Penso que não preciso perder explicando que o
programa não tem uma estruturação sectorial mas segue uma organização mais
pedagógica, começando por medidas específicas e de limpeza ética, subindo no
nível de abstracção até chegar a medidas mais simbólicas e estruturantes.
Naturalmente que muitas outras medidas podiam ser acrescentadas ou tomar o
lugar de algumas das que foram propostas. Há também outras medidas circunstanciais
que foram omitidas dado se tratarem mais de questões elementares de higiene
intelectual e moral, como a proibição do aborto e o aborto do acordo ortográfico.
À primeira vista, o programa pode ser dito “ideal”
porque propõe um conjunto demasiado grande de medidas difíceis de aplicar. Numa
situação de normalidade democrática – o que hoje em dia estou inclinado a achar
que se trata de algo intrinsecamente absurdo – um programa de governação devia
ser muito diferente, tendo apenas umas poucas medidas de fundo e tentando
melhorar as restantes áreas sem fazer alterações significativas. Na situação
actual, contudo, qualquer medida de fundo será imediatamente engolida pelo
sistema e mesmo as tímidas tentativas de melhorar – ou até de manter o nível
dos vários sectores – encontram múltiplos empecilhos. Isto quer dizer não
apenas que o sistema não tem concerto mas que ele é auto-destrutivo,
considerando eu que estamos já a viver em plena evidência disso. Então, resta apenas
substituir este sistema por outro totalmente diverso – isto se ainda quisermos
ser senhores do nosso destino e não estar sob domínio completo de alguma força
externa que tome o nosso território –, e daí a necessidade de um conjunto
alargado de medidas de fundo assim como de medidas emblemáticas que não
permitam a proliferação de ervas daninhas.

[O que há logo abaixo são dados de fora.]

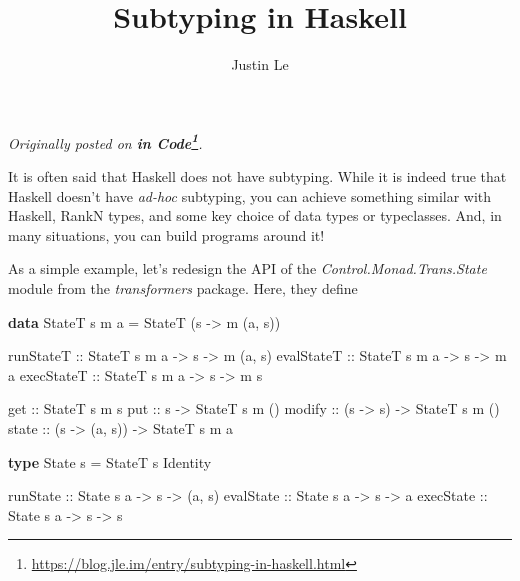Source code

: \documentclass[]{article}
\title{Subtyping in Haskell}
\author{Justin Le}
\newenvironment{Shaded}{}{}
\newcommand{\KeywordTok}[1]{\textcolor[rgb]{0.00,0.44,0.13}{\textbf{#1}}}
\newcommand{\DataTypeTok}[1]{\textcolor[rgb]{0.56,0.13,0.00}{#1}}
\newcommand{\OtherTok}[1]{\textcolor[rgb]{0.00,0.44,0.13}{#1}}
\newcommand{\FunctionTok}[1]{\textcolor[rgb]{0.02,0.16,0.49}{#1}}
\newcommand{\NormalTok}[1]{#1}
\renewcommand{\href}[2]{#2\footnote{\url{#1}}}
\begin{document}
\maketitle

\emph{Originally posted on
\textbf{\href{https://blog.jle.im/entry/subtyping-in-haskell.html}{in Code}}.}

It is often said that Haskell does not have subtyping. While it is indeed true
that Haskell doesn't have \emph{ad-hoc} subtyping, you can achieve something
similar with Haskell, RankN types, and some key choice of data types or
typeclasses. And, in many situations, you can build programs around it!

As a simple example, let's redesign the API of the
\emph{Control.Monad.Trans.State} module from the \emph{transformers} package.
Here, they define

\begin{Shaded}
\begin{Highlighting}[]
\KeywordTok{data} \DataTypeTok{StateT}\NormalTok{ s m a }\FunctionTok{=} \DataTypeTok{StateT}\NormalTok{ (s }\OtherTok{->}\NormalTok{ m (a, s))}

\OtherTok{runStateT  ::} \DataTypeTok{StateT}\NormalTok{ s m a }\OtherTok{->}\NormalTok{ s }\OtherTok{->}\NormalTok{ m (a, s)}
\OtherTok{evalStateT ::} \DataTypeTok{StateT}\NormalTok{ s m a }\OtherTok{->}\NormalTok{ s }\OtherTok{->}\NormalTok{ m a}
\OtherTok{execStateT ::} \DataTypeTok{StateT}\NormalTok{ s m a }\OtherTok{->}\NormalTok{ s }\OtherTok{->}\NormalTok{ m s}

\OtherTok{get    ::}                  \DataTypeTok{StateT}\NormalTok{ s m s}
\OtherTok{put    ::}\NormalTok{ s             }\OtherTok{->} \DataTypeTok{StateT}\NormalTok{ s m ()}
\OtherTok{modify ::}\NormalTok{ (s }\OtherTok{->}\NormalTok{ s)      }\OtherTok{->} \DataTypeTok{StateT}\NormalTok{ s m ()}
\OtherTok{state  ::}\NormalTok{ (s }\OtherTok{->}\NormalTok{ (a, s)) }\OtherTok{->} \DataTypeTok{StateT}\NormalTok{ s m a}

\KeywordTok{type} \DataTypeTok{State}\NormalTok{ s }\FunctionTok{=} \DataTypeTok{StateT}\NormalTok{ s }\DataTypeTok{Identity}

\OtherTok{runState  ::} \DataTypeTok{State}\NormalTok{ s a  }\OtherTok{->}\NormalTok{ s }\OtherTok{->}\NormalTok{ (a, s)}
\OtherTok{evalState ::} \DataTypeTok{State}\NormalTok{ s a }\OtherTok{->}\NormalTok{ s }\OtherTok{->}\NormalTok{ a}
\OtherTok{execState ::} \DataTypeTok{State}\NormalTok{ s a }\OtherTok{->}\NormalTok{ s }\OtherTok{->}\NormalTok{ s}
\end{Highlighting}
\end{Shaded}
\end{document}
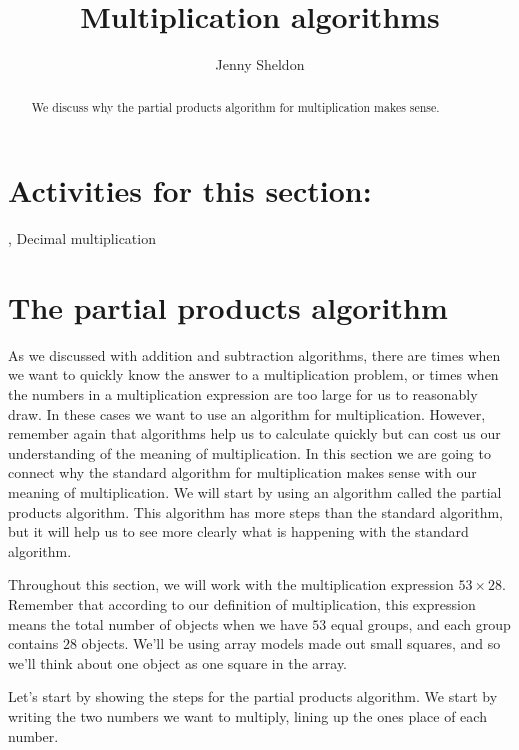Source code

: \documentclass{ximera}
\title{Multiplication algorithms}
\author{Jenny Sheldon}
\begin{document}
\begin{abstract}
We discuss why the partial products algorithm for multiplication makes sense.
\end{abstract}
\maketitle

\section{Activities for this section:} 
, 
Decimal multiplication

\section{The partial products algorithm}

As we discussed with addition and subtraction algorithms, there are times when we want to quickly know the answer to a multiplication problem, or times when the numbers in a multiplication expression are too large for us to reasonably draw. In these cases we want to use an algorithm for multiplication.  However, remember again that algorithms help us to calculate quickly but can cost us our understanding of the meaning of multiplication. In this section we are going to connect why the standard algorithm for multiplication makes sense with our meaning of multiplication. We will start by using an algorithm called the partial products algorithm. This algorithm has more steps than the standard algorithm, but it will help us to see more clearly what is happening with the standard algorithm.

Throughout this section, we will work with the multiplication expression $53 \times 28$. Remember that according to our definition of multiplication, this expression means the total number of objects when we have $53$ equal groups, and each group contains $28$ objects. We'll be using array models made out small squares, and so we'll think about one object as one square in the array.

Let's start by showing the steps for the partial products algorithm. We start by writing the two numbers we want to multiply, lining up the ones place of each number.

\begin{image}
\end{image}
\end{document}
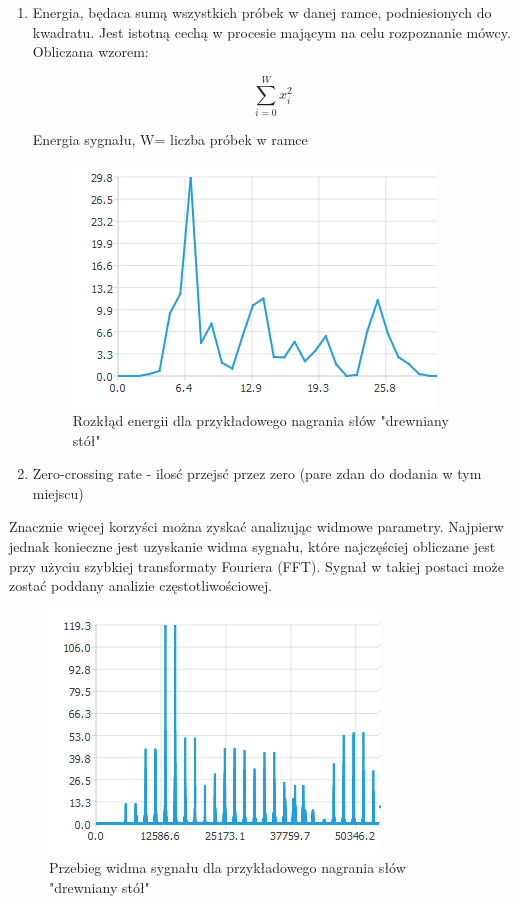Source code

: \documentclass[a4paper,12 pt]{article}
\begin{document}
\begin{enumerate}
\item Energia, będaca sumą wszystkich próbek w danej ramce, podniesionych do kwadratu. Jest istotną cechą w procesie mającym na celu rozpoznanie mówcy.
\newline Obliczana wzorem:
\begin{mycapequ}[h]
\begin{equation}
\sum\limits_{i=0}^{W} x_{i}^2
\end{equation}
\caption{Energia sygnału, W= liczba próbek w ramce}
\end{mycapequ} 
\FloatBarrier

\begin{figure}[h]

\centering
\includegraphics{energia.png}
\caption{Rozkłąd energii dla przykładowego nagrania słów "drewniany stół"}

\end{figure}
\FloatBarrier

\item Zero-crossing rate - ilosć przejsć przez zero (pare zdan do dodania w tym miejscu)

\end{enumerate}

Znacznie więcej korzyści można zyskać analizując widmowe parametry. Najpierw jednak konieczne jest uzyskanie widma sygnału, które najczęściej obliczane jest przy użyciu szybkiej transformaty Fouriera (FFT). Sygnał w takiej postaci może zostać poddany analizie częstotliwościowej.
\begin{figure}[h]

\centering
\includegraphics{fft.png}
\caption{Przebieg widma sygnału dla przykładowego nagrania słów "drewniany stół"}

\end{figure}
\FloatBarrier
\end{document}
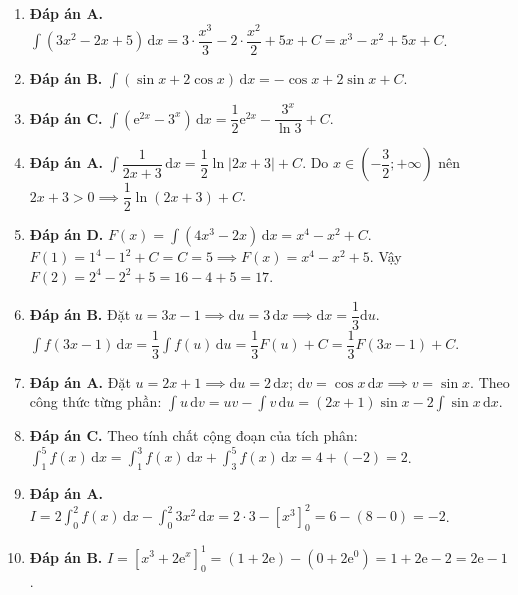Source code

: \documentclass[12pt,a4paper]{article}
\begin{document}
\begin{enumerate}[start=16]
\item \textbf{Đáp án A.}  
$\int (3x^2 - 2x + 5)\,\mathrm{d}x = 3 \cdot \dfrac{x^3}{3} - 2 \cdot \dfrac{x^2}{2} + 5x + C = x^3 - x^2 + 5x + C$.

\item \textbf{Đáp án B.}  
$\int (\sin x + 2\cos x)\,\mathrm{d}x = -\cos x + 2\sin x + C$.

\item \textbf{Đáp án C.}  
$\int (\mathrm{e}^{2x} - 3^x)\,\mathrm{d}x = \dfrac{1}{2}\mathrm{e}^{2x} - \dfrac{3^x}{\ln 3} + C$.

\item \textbf{Đáp án A.}  
$\int \dfrac{1}{2x+3}\,\mathrm{d}x = \dfrac{1}{2}\ln|2x+3| + C$. Do $x \in \left(-\dfrac{3}{2}; +\infty\right)$ nên $2x+3 > 0 \implies \dfrac{1}{2}\ln(2x+3) + C$.

\item \textbf{Đáp án D.}  
$F(x) = \int (4x^3 - 2x)\,\mathrm{d}x = x^4 - x^2 + C$.  
$F(1) = 1^4 - 1^2 + C = C = 5 \implies F(x) = x^4 - x^2 + 5$.  
Vậy $F(2) = 2^4 - 2^2 + 5 = 16 - 4 + 5 = 17$.

\item \textbf{Đáp án B.}  
Đặt $u = 3x - 1 \implies \mathrm{d}u = 3\,\mathrm{d}x \implies \mathrm{d}x = \dfrac{1}{3}\mathrm{d}u$.  
$\int f(3x-1)\,\mathrm{d}x = \dfrac{1}{3}\int f(u)\,\mathrm{d}u = \dfrac{1}{3}F(u) + C = \dfrac{1}{3}F(3x-1) + C$.

\item \textbf{Đáp án A.}  
Đặt $u = 2x+1 \implies \mathrm{d}u = 2\,\mathrm{d}x$; $\mathrm{d}v = \cos x\,\mathrm{d}x \implies v = \sin x$.  
Theo công thức từng phần: $\int u\,\mathrm{d}v = uv - \int v\,\mathrm{d}u = (2x+1)\sin x - 2\int \sin x\,\mathrm{d}x$.

\item \textbf{Đáp án C.}  
Theo tính chất cộng đoạn của tích phân:  
$\int_1^5 f(x)\,\mathrm{d}x = \int_1^3 f(x)\,\mathrm{d}x + \int_3^5 f(x)\,\mathrm{d}x = 4 + (-2) = 2$.

\item \textbf{Đáp án A.}  
$I = 2\int_0^2 f(x)\,\mathrm{d}x - \int_0^2 3x^2\,\mathrm{d}x = 2 \cdot 3 - \left[ x^3 \right]_0^2 = 6 - (8 - 0) = -2$.

\item \textbf{Đáp án B.}  
$I = \left[ x^3 + 2\mathrm{e}^x \right]_0^1 = (1 + 2\mathrm{e}) - (0 + 2\mathrm{e}^0) = 1 + 2\mathrm{e} - 2 = 2\mathrm{e} - 1$.


\end{enumerate}
\end{document}
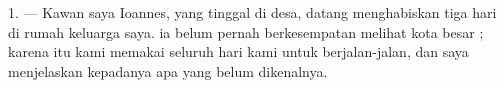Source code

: %
%
%
%
%

\VUsaut{4.0mm}
\VUsaut{3.0mm}

\VUsaut{3.0mm}

1. --- Kawan saya Ioannes, yang tinggal di desa, datang menghabiskan
tiga hari di rumah keluarga saya.  ia belum
pernah berkesempatan melihat kota besar ; karena itu kami memakai
seluruh hari kami untuk berjalan-jalan, dan saya menjelaskan kepadanya
apa yang belum dikenalnya.


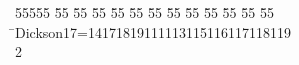 %
%
\begin{tabbing}
55555 \= 55 \= 55 \= 55 \= 55 \= 55 \= 55 \= 55 \= 55 \= 55 \= 55 \= 55 \= 55 \= \>Dickson17=14171819111113115116117118119\\[0pt]
2\>\end{tabbing}
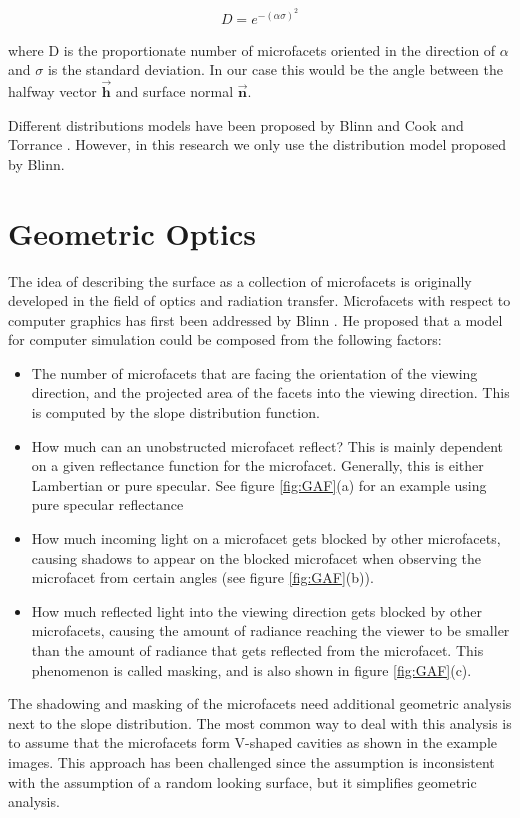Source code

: 	\begin{eqnarray*}
		D = e^{-(\alpha \sigma)^2}
	\end{eqnarray*}

\noindent where D is the proportionate number of microfacets oriented in the direction of $\alpha$ and $\sigma$ is the standard deviation. In our case this would be the angle between the halfway vector $\vec{\mathbf{h}}$ and surface normal $\vec{\mathbf{n}}$.

Different distributions models have been proposed by Blinn \cite{Blinn} and Cook and Torrance \cite{DigitalModeling}. However, in this research we only use the distribution model proposed by Blinn.

\section{Geometric Optics}
The idea of describing the surface as a collection of microfacets is originally developed in the field of optics and radiation transfer. Microfacets with respect to computer graphics has first been addressed by Blinn \cite{Blinn}. He proposed that a model for computer simulation could be composed from the following factors:

\begin{itemize}
	\item{ The number of microfacets that are facing the orientation of the viewing direction, and the projected area of the facets into the viewing direction. This is computed by the slope distribution function. }
	\item{ How much can an unobstructed microfacet reflect? This is mainly dependent on a given reflectance function for the microfacet. Generally, this is  either Lambertian or pure specular. See figure \ref{fig:GAF}(a) for an example using pure specular reflectance}
	\item{ How much incoming light on a microfacet gets blocked by other microfacets, causing shadows to appear on the blocked microfacet when observing the microfacet from certain angles (see figure \ref{fig:GAF}(b)).} 
	\item{ How much reflected light into the viewing direction gets blocked by other microfacets, causing the amount of radiance reaching the viewer to be smaller than the amount of radiance that gets reflected from the microfacet. This phenomenon is called masking, and is also shown in figure \ref{fig:GAF}(c). }
\end{itemize}

The shadowing and masking of the microfacets need additional geometric analysis next to the slope distribution. The most common way to deal with this analysis is to assume that the microfacets form V-shaped cavities as shown in the example images. This approach has been challenged since the assumption is inconsistent with the assumption of a random looking surface, but it simplifies geometric analysis.

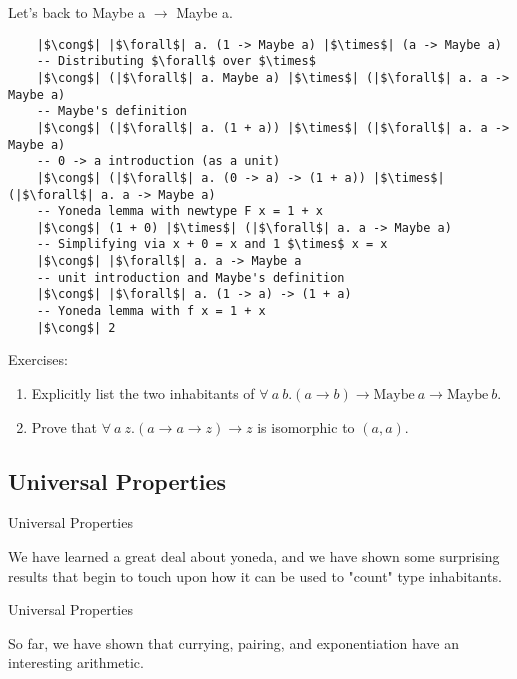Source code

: \documentclass[tikz]{beamer}
\theoremstyle{definition}
\begin{document}
\begin{frame}[fragile]
Let's back to Maybe a $\rightarrow$ Maybe a.
\begin{verbatim}
    |$\cong$| |$\forall$| a. (1 -> Maybe a) |$\times$| (a -> Maybe a)
    -- Distributing $\forall$ over $\times$
    |$\cong$| (|$\forall$| a. Maybe a) |$\times$| (|$\forall$| a. a -> Maybe a)
    -- Maybe's definition
    |$\cong$| (|$\forall$| a. (1 + a)) |$\times$| (|$\forall$| a. a -> Maybe a)
    -- 0 -> a introduction (as a unit)
    |$\cong$| (|$\forall$| a. (0 -> a) -> (1 + a)) |$\times$| (|$\forall$| a. a -> Maybe a)
    -- Yoneda lemma with newtype F x = 1 + x
    |$\cong$| (1 + 0) |$\times$| (|$\forall$| a. a -> Maybe a)
    -- Simplifying via x + 0 = x and 1 $\times$ x = x
    |$\cong$| |$\forall$| a. a -> Maybe a
    -- unit introduction and Maybe's definition
    |$\cong$| |$\forall$| a. (1 -> a) -> (1 + a)
    -- Yoneda lemma with f x = 1 + x
    |$\cong$| 2
\end{verbatim}
\end{frame}

\begin{frame}[fragile]
Exercises: 
\begin{enumerate}
    \item Explicitly list the two inhabitants of $\forall~a~b. (a \to b) \to \text{Maybe}~a \to \text{Maybe}~b$.
    \item Prove that $\forall~a~z. (a \to a \to z) \to z$ is isomorphic to $(a, a)$.
\end{enumerate}
\end{frame}

\subsection{Universal Properties}

\begin{frame}{Universal Properties}

We have learned a great deal about yoneda, and we have shown some surprising results that begin to touch upon how it can be used to "count" type inhabitants. 
\end{frame}

\begin{frame}{Universal Properties}

So far, we have shown that currying, pairing, and exponentiation have an interesting arithmetic. 

\end{frame}
\end{document}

Esta substituição total do sistema pode, em
teoria, ser feita de duas formas, sendo uma rápida e assumida (no momento de
colocar em prática, entenda-se) e outra lenta e imperceptível. A forma rápida
necessita de um exército real (nas suas várias vertentes, incluindo a intelectual
e espiritual) já reunido e com fidelidade à hierarquia. É muito difícil saber
se ainda existe massa crítica em Portugal para fazer tal coisa, mas mesmo as
pessoas que são válidas precisam de ser sensibilizadas para isso, e daí este
meu modesto esforço. A estratégia lenta e imperceptível é um acto de guerra
cultural que emula aquilo que os revolucionários fizeram com sucesso, obtendo
uma hegemonia quase completa em todos os lugares com alguma relevância política
ou social. É algo que só terá efeito daqui a 30 ou 40 anos e começa, antes de
tudo, por um assumir da posição inicial de derrota em toda a linha. A conquista
de espaços é feita palmo a palmo, silenciosamente, e quando se adquire poder
suficiente impede-se a entrada dos adversários, dado que estes também utilizam
o jogo democrático apenas como fachada para eliminar os seus adversários. Dada
a lentidão da estratégia, há o risco de não haver tempo de impedir o fim de
Portugal.
Pode-se, é claro, tentar combinar de alguma
forma as duas estratégias, mas a articulação é problemática, embora deva ser
pensada. Há ainda que contar com a alteração de factores que possa alterar o
quadro geral. Em termos puramente internos, penso que não há que contar com «consequências
inevitáveis» da continuada degradação do sistema político: hoje em dia temos em
altas funções psicopatas, pedófilos, partidários do genocídio e assim por
diante. Nada disto faz com que o sistema quebre por dentro – num certo sentido
até se fortalece porque à partida exclui pessoas integras que o podiam colocar
em causa –, nem que as pessoas se insurjam, já que estas sem uma voz que as
unifique são obrigadas, devido a um mecanismo de protecção psicológica bem
conhecido, a tomar o monstruoso como modelo de normalidade. Resta apenas,
creio, que nos sejam enviados homens providenciais, mas para será que a
Providência ainda nos acha dignos de recebermos tal dádiva?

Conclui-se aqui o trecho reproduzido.